The Poor Scholar eBook

This eBook from the Gutenberg Project consists of approximately 199 pages of information about The Poor Scholar.

The Poor Scholar eBook

This eBook from the Gutenberg Project consists of approximately 199 pages of information about The Poor Scholar.

This to him was the greatest trial he had yet felt; long and heartrending was their embrace.  Jemmy soothed and comforted his beloved brother, but in vain.  The lad threw himself on the spot at which they parted, and remained there until Jemmy turned an angle of the road which brought him out of his sight, when the poor boy kissed the marks of his brother’s feet repeatedly, and then returned home, hoarse and broken down with the violence of his grief.

He was now alone, and for the first time felt keenly the strange object on which he was bent, together with all the difficulties connected with its attainment.  He was young and uneducated, and many years, he knew, must elapse e’er he could find himself in possession of his wishes.  But time would pass at home, as well as abroad, he thought; and as there lay no impediment of peculiar difficulty in his way, he collected all his firmness and proceeded.

There is no country on the earth in which either education, or the desire to procure it, is so much reverenced as in Ireland.  Next to the claims of the priest and schoolmaster come those of the poor scholar for the respect of the people.  It matters not how poor or how miserable he may be; so long as they see him struggling with poverty in the prosecution of a purpose so laudable, they will treat him with attention and kindness.  Here there is no danger of his being sent to the workhouse, committed as a vagrant, or passed from parish to parish until he reaches his own settlement.  Here the humble lad is not met by the sneer of purse-proud insolence, or his simple tale answered only in the frown of heartless contempt.  No—­no—­no.  The best bit and sup are placed before him; and whilst his poor, but warm-hearted, entertainer can afford only potatoes and salt to his own half-starved family, he will make a struggle to procure something better for the poor scholar; ‘Becase he’s far from his own, the craihur! An’ sure the intuition in him is good, anyhow; the Lord prosper him, an’ every one that has the heart set upon the larnin’!’

As Jemmy proceeded, he found that his satchel of books and apparel gave as clear an intimation of his purpose, as if he had carried a label to that effect upon his back.

“God save you, a bouchal!” said a warm, honest-looking countryman, whom he met driving home his cows in the evening, within a few miles of the town in which he purposed to sleep.

“God save you kindly!”

“Why, thin, ’tis a long journey you have before you, alanna, for I know well it’s for Munster you’re bound.”

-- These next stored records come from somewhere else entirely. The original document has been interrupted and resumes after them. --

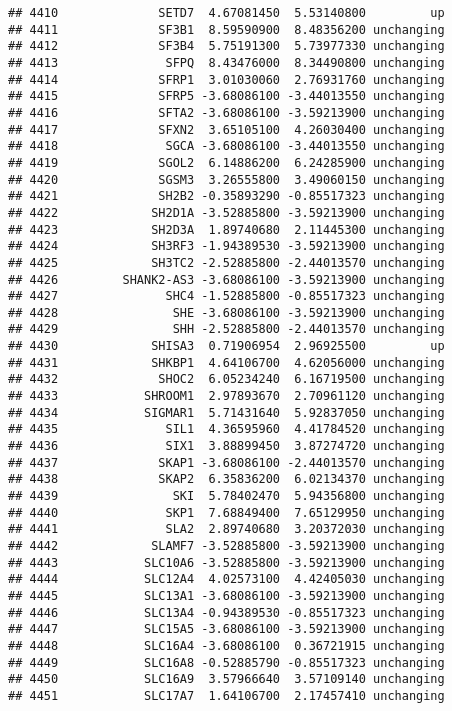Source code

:\documentclass[]{article}
\begin{document}
\begin{verbatim}
## 4410              SETD7  4.67081450  5.53140800         up
## 4411              SF3B1  8.59590900  8.48356200 unchanging
## 4412              SF3B4  5.75191300  5.73977330 unchanging
## 4413               SFPQ  8.43476000  8.34490800 unchanging
## 4414              SFRP1  3.01030060  2.76931760 unchanging
## 4415              SFRP5 -3.68086100 -3.44013550 unchanging
## 4416              SFTA2 -3.68086100 -3.59213900 unchanging
## 4417              SFXN2  3.65105100  4.26030400 unchanging
## 4418               SGCA -3.68086100 -3.44013550 unchanging
## 4419              SGOL2  6.14886200  6.24285900 unchanging
## 4420              SGSM3  3.26555800  3.49060150 unchanging
## 4421              SH2B2 -0.35893290 -0.85517323 unchanging
## 4422             SH2D1A -3.52885800 -3.59213900 unchanging
## 4423             SH2D3A  1.89740680  2.11445300 unchanging
## 4424             SH3RF3 -1.94389530 -3.59213900 unchanging
## 4425             SH3TC2 -2.52885800 -2.44013570 unchanging
## 4426         SHANK2-AS3 -3.68086100 -3.59213900 unchanging
## 4427               SHC4 -1.52885800 -0.85517323 unchanging
## 4428                SHE -3.68086100 -3.59213900 unchanging
## 4429                SHH -2.52885800 -2.44013570 unchanging
## 4430             SHISA3  0.71906954  2.96925500         up
## 4431             SHKBP1  4.64106700  4.62056000 unchanging
## 4432              SHOC2  6.05234240  6.16719500 unchanging
## 4433            SHROOM1  2.97893670  2.70961120 unchanging
## 4434            SIGMAR1  5.71431640  5.92837050 unchanging
## 4435               SIL1  4.36595960  4.41784520 unchanging
## 4436               SIX1  3.88899450  3.87274720 unchanging
## 4437              SKAP1 -3.68086100 -2.44013570 unchanging
## 4438              SKAP2  6.35836200  6.02134370 unchanging
## 4439                SKI  5.78402470  5.94356800 unchanging
## 4440               SKP1  7.68849400  7.65129950 unchanging
## 4441               SLA2  2.89740680  3.20372030 unchanging
## 4442             SLAMF7 -3.52885800 -3.59213900 unchanging
## 4443            SLC10A6 -3.52885800 -3.59213900 unchanging
## 4444            SLC12A4  4.02573100  4.42405030 unchanging
## 4445            SLC13A1 -3.68086100 -3.59213900 unchanging
## 4446            SLC13A4 -0.94389530 -0.85517323 unchanging
## 4447            SLC15A5 -3.68086100 -3.59213900 unchanging
## 4448            SLC16A4 -3.68086100  0.36721915 unchanging
## 4449            SLC16A8 -0.52885790 -0.85517323 unchanging
## 4450            SLC16A9  3.57966640  3.57109140 unchanging
## 4451            SLC17A7  1.64106700  2.17457410 unchanging

\end{verbatim}
\end{document}
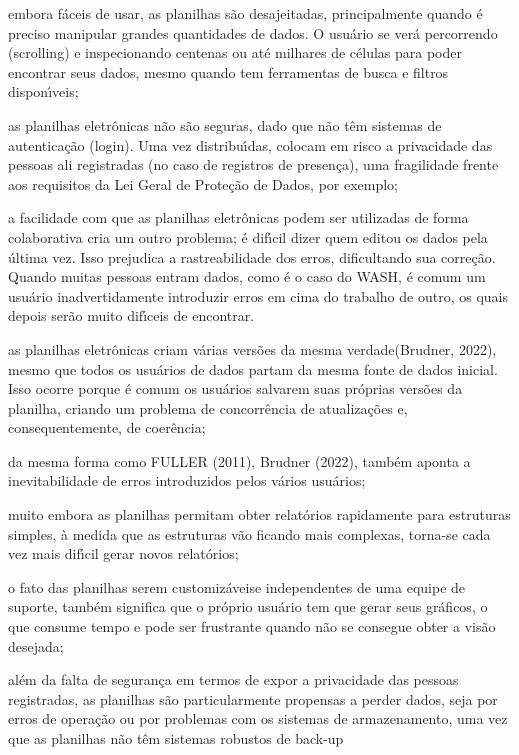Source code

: \documentclass[
12pt,		%
openright,	%
twoside,  %
a4paper,			%
chapter=TITLE,		%
english,			%
french,				%
spanish,			%
brazil				%
]{USPSC-classe/USPSC}
\begin{document}
\begin{alineas}
\item embora f\'aceis de usar, as planilhas s\~ao desajeitadas, principalmente quando \'e preciso manipular grandes quantidades de dados. O usu\'ario se ver\'a percorrendo (scrolling) e inspecionando centenas ou at\'e milhares de c\'elulas para poder encontrar seus dados, mesmo quando tem ferramentas de busca e filtros dispon\'{\i}veis;
\item as planilhas eletr\^onicas n\~ao s\~ao seguras, dado que n\~ao t\^em sistemas de autentica\c{c}\~ao (login). Uma vez distribu\'{\i}das, colocam em risco a privacidade das pessoas ali registradas (no caso de registros de presen\c{c}a), uma fragilidade frente aos requisitos da Lei Geral de Prote\c{c}\~ao de Dados, por exemplo;
\item a facilidade com que as planilhas eletr\^onicas podem ser utilizadas de forma colaborativa cria um outro problema; \'e dif\'{\i}cil dizer quem editou os dados pela \'ultima vez. Isso prejudica a rastreabilidade dos erros, dificultando sua corre\c{c}\~ao. Quando muitas pessoas entram dados, como \'e o caso do WASH, \'e comum um usu\'ario inadvertidamente introduzir erros em cima do trabalho de outro, os quais depois ser\~ao muito dif\'{\i}ceis de encontrar.
\item as planilhas eletr\^onicas criam v\'arias vers\~oes da mesma \textquotedbl verdade\textquotedbl   (Brudner, 2022), mesmo que todos os usu\'arios de dados partam da mesma fonte de dados inicial. Isso ocorre porque \'e comum os usu\'arios salvarem suas pr\'oprias vers\~oes da planilha, criando um problema de concorr\^encia de atualiza\c{c}\~oes e, consequentemente, de coer\^encia;
\item da mesma forma como  FULLER (2011),  Brudner (2022), tamb\'em aponta a inevitabilidade de erros introduzidos pelos v\'arios usu\'arios;
\item muito embora as planilhas permitam obter relat\'orios rapidamente para estruturas simples, \`a medida que as estruturas v\~ao ficando mais complexas, torna-se cada vez mais dif\'{\i}cil gerar novos relat\'orios;
\item o fato das planilhas serem \textquotedbl customiz\'aveis\textquotedbl  e independentes de uma equipe de suporte, tamb\'em significa que o pr\'oprio usu\'ario tem que gerar seus gr\'aficos, o que consume tempo e pode ser frustrante quando n\~ao se consegue obter a vis\~ao desejada;
\item al\'em da falta de seguran\c{c}a em termos de expor a privacidade das pessoas registradas, as planilhas s\~ao particularmente propensas a perder dados, seja por erros de opera\c{c}\~ao ou por problemas com os sistemas de armazenamento, uma vez que as planilhas n\~ao t\^em sistemas robustos de \textquotedbl back-up\textquotedbl 

\end{alineas}
\end{document}
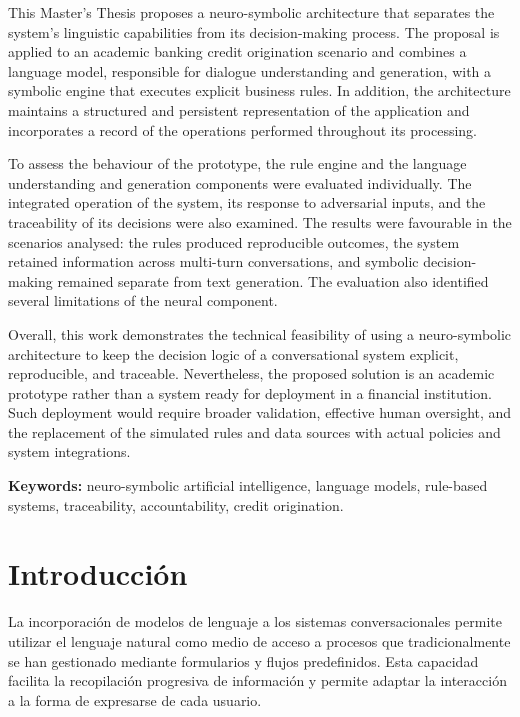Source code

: \documentclass[12pt,a4paper]{report}
\begin{document}
This Master's Thesis proposes a neuro-symbolic architecture that separates the system's linguistic capabilities from its decision-making process. The proposal is applied to an academic banking credit origination scenario and combines a language model, responsible for dialogue understanding and generation, with a symbolic engine that executes explicit business rules. In addition, the architecture maintains a structured and persistent representation of the application and incorporates a record of the operations performed throughout its processing.

To assess the behaviour of the prototype, the rule engine and the language understanding and generation components were evaluated individually. The integrated operation of the system, its response to adversarial inputs, and the traceability of its decisions were also examined. The results were favourable in the scenarios analysed: the rules produced reproducible outcomes, the system retained information across multi-turn conversations, and symbolic decision-making remained separate from text generation. The evaluation also identified several limitations of the neural component.

Overall, this work demonstrates the technical feasibility of using a neuro-symbolic architecture to keep the decision logic of a conversational system explicit, reproducible, and traceable. Nevertheless, the proposed solution is an academic prototype rather than a system ready for deployment in a financial institution. Such deployment would require broader validation, effective human oversight, and the replacement of the simulated rules and data sources with actual policies and system integrations. 

\vspace{0.5cm}

\noindent\textbf{Keywords:} neuro-symbolic artificial intelligence, language models, rule-based systems, traceability, accountability, credit origination.

\newpage

\tableofcontents
\newpage
{}

\chapter{Introducción}

La incorporación de modelos de lenguaje a los sistemas conversacionales permite utilizar el lenguaje natural como medio de acceso a procesos que tradicionalmente se han gestionado mediante formularios y flujos predefinidos. Esta capacidad facilita la recopilación progresiva de información y permite adaptar la interacción a la forma de expresarse de cada usuario.
\end{document}

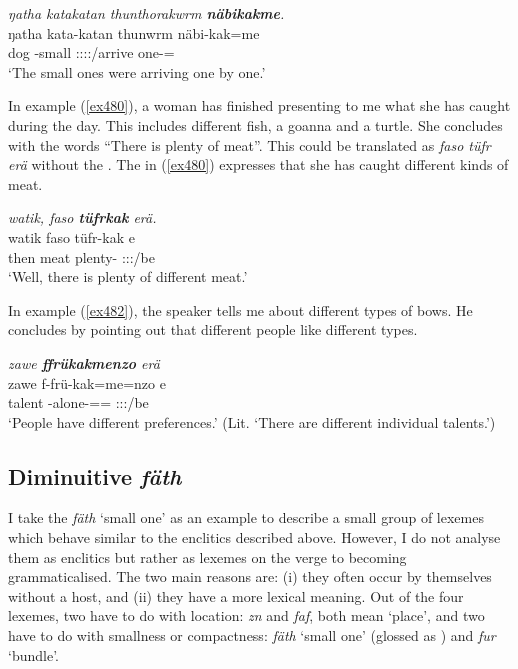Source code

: \begin{exe}
	\ex \emph{ŋatha katakatan thunthorakwrm \textbf{näbikakme}.}\\
	\gll ŋatha kata-katan thunwrm näbi-kak=me\\
	dog \Redup-small \Stpl:\Sbj:\Pst:\Dur:\Venit/arrive one-\Distr=\Ins\\
	\trans `The small ones were arriving one by one.'
	\label{ex481}
\end{exe}

In example (\ref{ex480}), a woman has finished presenting to me what she has caught during the day. This includes different fish, a goanna and a turtle. She concludes with the words ``There is plenty of meat''. This could be translated as \emph{faso tüfr erä} without the . The  in (\ref{ex480}) expresses that she has caught different kinds of meat.

\begin{exe}
	\ex \emph{watik, faso \textbf{tüfrkak} erä.}\\
	\gll watik faso tüfr-kak e\\
	then meat plenty-\Distr{} \Stpl:\Sbj:\Nonpast:\Ipfv/be\\
	\trans `Well, there is plenty of different meat.'
	\label{ex480}
\end{exe}
	 
In example (\ref{ex482}), the speaker tells me about different types of bows. He concludes by pointing out that different people like different types.
	
\begin{exe}
	\ex \emph{zawe \textbf{ffrükakmenzo} erä}\\
	\gll zawe f-frü-kak=me=nzo e\\
	talent \Redup-alone-\Distr=\Ins=\Only{} \Stpl:\Sbj:\Nonpast:\Ipfv/be\\
	\trans `People have different preferences.' (Lit. `There are different individual talents.')
	\label{ex482}
\end{exe}

\subsection{Diminuitive \emph{fäth}}\label{diminuitivefaeth}

I take the  \emph{fäth} `small one' as an example to describe a small group of lexemes which behave similar to the enclitics described above. However, I do not analyse them as enclitics but rather as lexemes on the verge to becoming grammaticalised. The two main reasons are: (i) they often occur by themselves without a host, and (ii) they have a more lexical meaning. Out of the four lexemes, two have to do with location: \emph{zn} and \emph{faf}, both mean `place', and two have to do with smallness or compactness: \emph{fäth} `small one' (glossed as \Dim) and \emph{fur} `bundle'.%

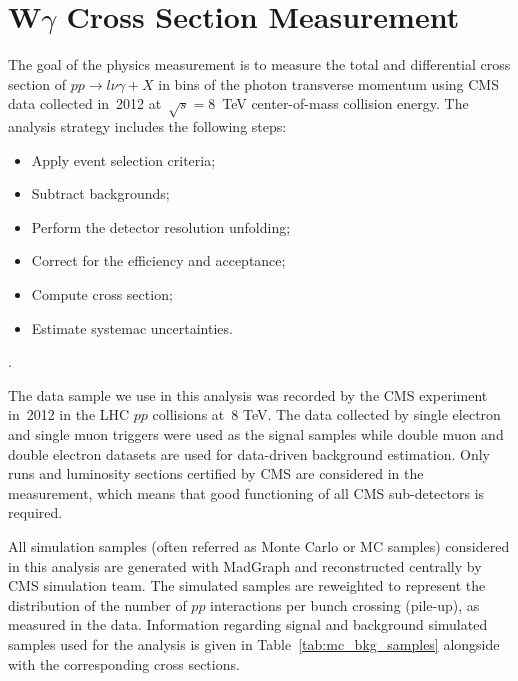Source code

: \chapter{W$\gamma$ Cross Section Measurement}
\label{sec:AN_WgMeas}
The goal of the physics measurement is to measure the total and differential cross section of $pp \rightarrow l\nu\gamma + X$ in bins of the photon transverse momentum using CMS data collected in~2012 at~$\sqrt{s}=8$~TeV center-of-mass collision energy. The analysis strategy includes the following steps:
\begin{itemize}
  \item Apply event selection criteria;
  \item Subtract backgrounds;
  \item Perform the detector resolution unfolding;
  \item Correct for the efficiency and acceptance;
  \item Compute cross section;
  \item Estimate systemac uncertainties.
\end{itemize}
.

The data sample we use in this analysis was recorded by the CMS experiment in~2012 in the LHC $pp$ collisions at~8 TeV. The data collected by single electron and single muon triggers were used as the signal samples while double muon and double electron datasets are used for data-driven background estimation. Only runs and luminosity sections certified by CMS are considered in the measurement, which means that good functioning of all CMS sub-detectors is required.

All simulation samples (often referred as Monte Carlo or MC samples) considered in this analysis are generated with MadGraph and reconstructed centrally by CMS simulation team. The simulated samples are reweighted to represent the distribution of the number of $pp$ interactions per bunch crossing (pile-up), as measured in the data. Information regarding signal and background simulated samples used for the analysis is given in Table~\ref{tab:mc_bkg_samples} alongside with the corresponding cross sections. 

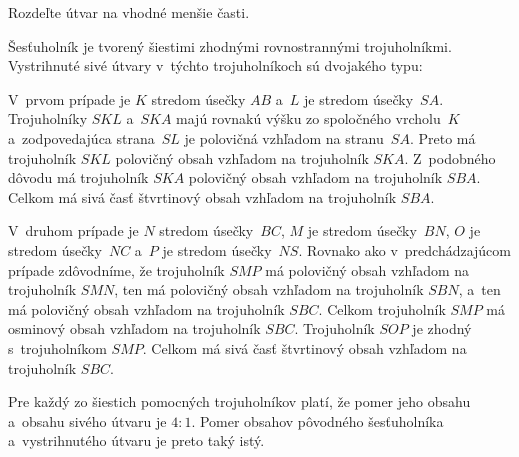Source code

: {%
\napad
Rozdeľte útvar na vhodné menšie časti.

\riesenie
Šesťuholník je tvorený šiestimi zhodnými rovnostrannými trojuholníkmi.
Vystrihnuté sivé útvary v~týchto trojuholníkoch sú dvojakého typu:
%


V~prvom prípade je $K$ stredom úsečky $AB$ a~$L$ je stredom úsečky~$SA$.
Trojuholníky $SKL$ a~$SKA$ majú rovnakú výšku zo spoločného vrcholu~$K$ a~zodpovedajúca strana~$SL$ je polovičná vzhľadom na stranu~$SA$.
Preto má trojuholník $SKL$ polovičný obsah vzhľadom na trojuholník $SKA$.
Z~podobného dôvodu má trojuholník $SKA$ polovičný obsah vzhľadom na trojuholník $SBA$.
Celkom má sivá časť štvrtinový obsah vzhľadom na trojuholník $SBA$.

V~druhom prípade je $N$ stredom úsečky~$BC$, $M$ je stredom úsečky~$BN$, $O$ je stredom úsečky~$NC$ a~$P$ je stredom úsečky~$NS$.
Rovnako ako v~predchádzajúcom prípade zdôvodníme, že
trojuholník $SMP$ má polovičný obsah vzhľadom na trojuholník $SMN$, ten má polovičný obsah vzhľadom na trojuholník $SBN$, a~ten má polovičný obsah vzhľadom na trojuholník $SBC$.
Celkom trojuholník $SMP$ má osminový obsah vzhľadom na trojuholník $SBC$.
Trojuholník $SOP$ je zhodný s~trojuholníkom $SMP$.
Celkom má sivá časť štvrtinový obsah vzhľadom na trojuholník $SBC$.

Pre každý zo šiestich pomocných trojuholníkov platí, že pomer jeho obsahu a~obsahu sivého útvaru je $4:1$.
Pomer obsahov pôvodného šesťuholníka a~vystrihnutého útvaru je preto taký istý.
}

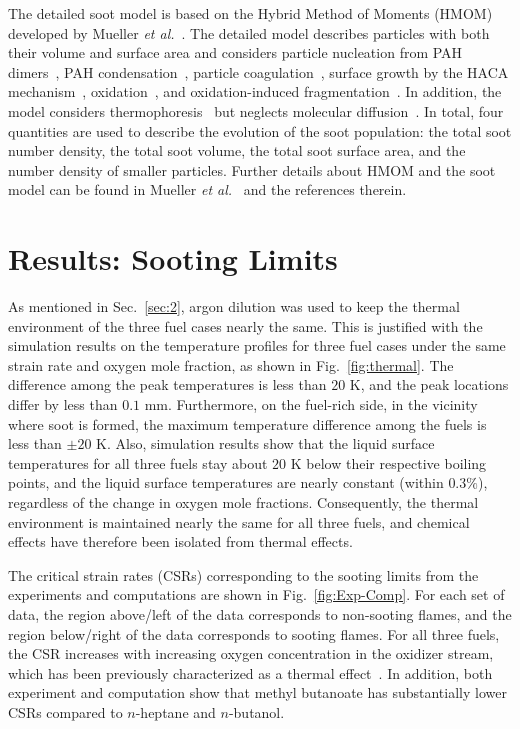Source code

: \documentclass[review,3p,times]{elsarticleUS}
\begin{document}
The detailed soot model is based on the Hybrid Method of Moments (HMOM) developed by Mueller \emph{et al.}~\cite{mueller09a,mueller09b,mueller11a}. The detailed model describes particles with both their volume and surface area and considers particle nucleation from PAH dimers~\cite{schuetz02,wong09,blanquart09c}, PAH condensation~\cite{park03,mitchell98,mitchell03}, particle coagulation~\cite{mueller09b}, surface growth by the HACA mechanism~\cite{frenklach91}, oxidation~\cite{kazakov95,neoh81}, and oxidation-induced fragmentation~\cite{mueller11a}. In addition, the model considers thermophoresis~\cite{waldmann66} but neglects molecular diffusion~\cite{bisetti12}. In total, four quantities are used to describe the evolution of the soot population: the total soot number density, the total soot volume, the total soot surface area, and the number density of smaller particles.  Further details about HMOM and the soot model can be found in Mueller \emph{et al.}~\cite{mueller09a,mueller09b,mueller11a} and the references therein.

\section{Results: Sooting Limits}
\label{sec:4}

As mentioned in Sec.~\ref{sec:2}, argon dilution was used to keep the thermal environment of the three fuel cases nearly the same.  This is justified with the simulation results on the temperature profiles for three fuel cases under the same strain rate and oxygen mole fraction, as shown in Fig.~\ref{fig:thermal}.  The difference among the peak temperatures is less than $20$ K, and the peak locations differ by less than $0.1$ mm.  Furthermore, on the fuel-rich side, in the vicinity where soot is formed, the maximum temperature difference among the fuels is less than $\pm20$ K.  Also, simulation results show that the liquid surface temperatures for all three fuels stay about $20$ K below their respective boiling points, and the liquid surface temperatures are nearly constant (within $0.3\%$), regardless of the change in oxygen mole fractions.  Consequently, the thermal environment is maintained nearly the same for all three fuels, and chemical effects have therefore been isolated from thermal effects. 


The critical strain rates (CSRs) corresponding to the sooting limits from the experiments and computations are shown in Fig.~\ref{fig:Exp-Comp}. For each set of data, the region above/left of the data corresponds to non-sooting flames, and the region below/right of the data corresponds to sooting flames. For all three fuels, the CSR increases with increasing oxygen concentration in the oxidizer stream, which has been previously characterized as a thermal effect~\cite{du91}. In addition, both experiment and computation show that methyl butanoate has substantially lower CSRs compared to  $n$-heptane and $n$-butanol. 
\end{document}
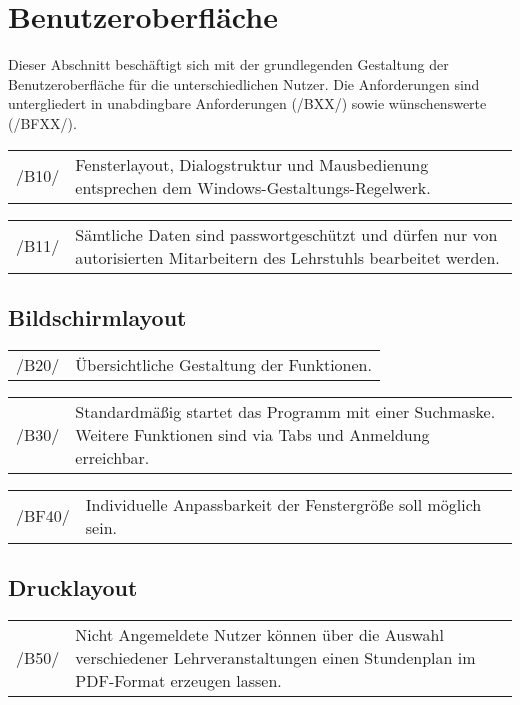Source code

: \section{Benutzeroberfläche}
\label{sec:Benutzeroberfläche}


Dieser Abschnitt beschäftigt sich mit der grundlegenden Gestaltung der Benutzeroberfläche für die unterschiedlichen Nutzer. Die Anforderungen sind untergliedert in unabdingbare Anforderungen (/BXX/) sowie wünschenswerte (/BFXX/).


\begin{tabular}{p{1.5cm}p{14.5cm}}
 /B10/	& Fensterlayout, Dialogstruktur und Mausbedienung entsprechen dem Windows-Gestaltungs-Regelwerk. \\[0.25cm]	 
\end{tabular}

\begin{tabular}{p{1.5cm}p{14.5cm}}
 /B11/	& Sämtliche Daten sind passwortgeschützt und dürfen nur 
von autorisierten Mitarbeitern des Lehrstuhls bearbeitet werden. \\[0.25cm]	 
\end{tabular}


\subsection{Bildschirmlayout}

\begin{tabular}{p{1.5cm}p{14.5cm}}
 /B20/	& Übersichtliche Gestaltung der Funktionen. \\[0.25cm]	 
\end{tabular}

\begin{tabular}{p{1.5cm}p{14.5cm}}
 /B30/	& Standardmäßig startet das Programm mit einer Suchmaske. Weitere Funktionen sind via Tabs und Anmeldung erreichbar. \\[0.25cm]	 
\end{tabular}

\begin{tabular}{p{1.5cm}p{14.5cm}}
 /BF40/	& Individuelle Anpassbarkeit der Fenstergröße soll möglich sein. \\[0.25cm]	 
\end{tabular}

\subsection{Drucklayout}

\begin{tabular}{p{1.5cm}p{14.5cm}}
 /B50/	& Nicht Angemeldete Nutzer können über die Auswahl verschiedener Lehrveranstaltungen einen Stundenplan im PDF-Format erzeugen lassen. \\[0.25cm]	 
\end{tabular}

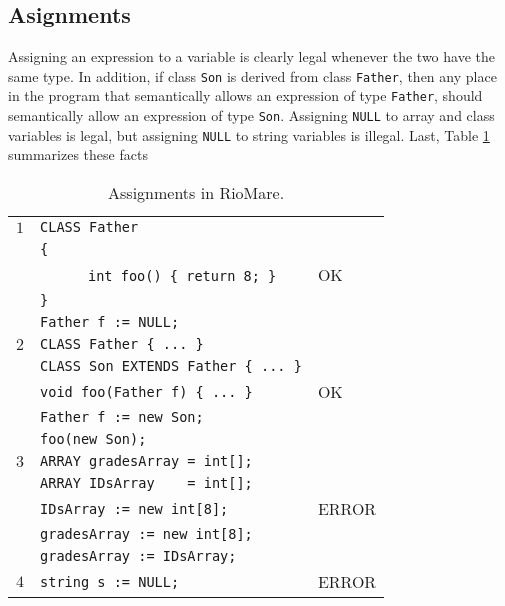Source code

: \documentclass{article}
\begin{document}
\subsection{Asignments}
Assigning an expression to a variable is clearly legal whenever the two have the same type.
In addition, if class \verb"Son" is derived from class \verb"Father",
then any place in the program that semantically allows an expression of type \verb"Father",
should semantically allow an expression of type \verb"Son".
Assigning \verb"NULL" to array and class variables is legal,
but assigning \verb"NULL" to string variables is illegal.
Last, 
Table \ref{Table_Code_Examples_Assignments} summarizes these facts
\begin{table}[h]
\centering
\begin{tabular}{|l|l|l|}
\hline
 $1$ & \verb"CLASS Father"                       &    \\
     & \verb"{"                                  &    \\
     & ~ ~ ~ ~\verb"int foo() { return 8; }"     & OK \\
     & \verb"}"                                  &    \\
     & \verb"Father f := NULL;"                  &    \\
\hline
 $2$ & \verb"CLASS Father { ... }"             &    \\
     & \verb"CLASS Son EXTENDS Father { ... }" &    \\
     & \verb"void foo(Father f) { ... }"       & OK \\
     & \verb"Father f := new Son;"             &    \\
     & \verb"foo(new Son);"                    &    \\
\hline
 $3$ & \verb"ARRAY gradesArray = int[];" &       \\
     & \verb"ARRAY IDsArray    = int[];" &       \\
     & \verb"IDsArray := new int[8];"    & ERROR \\
     & \verb"gradesArray := new int[8];" &       \\
     & \verb"gradesArray := IDsArray;"   &       \\
\hline
 $4$ & \verb"string s := NULL;" & ERROR \\
\hline
\end{tabular}
\caption{Assignments in RioMare.
\label{Table_Code_Examples_Assignments}}
\end{table}
\end{document}
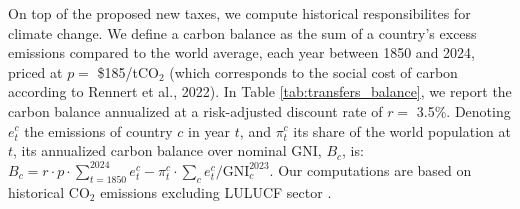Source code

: \documentclass[12pt,english]{article}
\begin{document}
On top of the proposed new taxes, we compute historical responsibilites for climate change. We define a carbon balance as the sum of a country's excess emissions compared to the world average, each year between 1850 and 2024, priced at $p=$ \$185/tCO$_\text{2}$ (which corresponds to the social cost of carbon according to Rennert et al., 2022\citealp{rennert_comprehensive_2022}). 
In Table \ref{tab:transfers_balance}, we report the carbon balance annualized at a risk-adjusted discount rate of $r =$ 3.5\%. Denoting $e_t^c$ the emissions of country $c$ in year $t$, and $\pi_t^c$ its share of the world population at $t$, its annualized carbon balance over nominal GNI, $B_c$, is: $ B_c = r \cdot p \cdot \sum_{t=1850}^{2024} e_t^c - \pi_t^c \cdot \sum_c e_t^c / \text{GNI}_c^{2023}\text{.}$ Our computations are based on historical CO$_\text{2}$ emissions excluding LULUCF sector \citep{gutschow_country-resolved_2021}.



\clearpage
\listoftables
\listoffigures




% 
\end{document}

“Thrue for you; ‘tis there, wid the help of God, I’m goin’.  A great scarcity of larnin’ was in my own place, or I wouldn’t have to go at all,” said the boy, whilst his eyes filled with, tears.

“’Tis no discredit in life,” replied the countryman, with untaught natural delicacy, for he perceived that a sense of pride lingered about the boy which made the character of poor scholar sit painfully upon him; “’tis no discredit, dear, nor don’t be cast down.  I’ll warrant you that God will prosper you; an’ that He may, avick, I pray this day!” and as he spoke, he raised his hat in reverence to the Being whom he invoked.  “An’ tell me, dear—­where do you intend to sleep to-night?”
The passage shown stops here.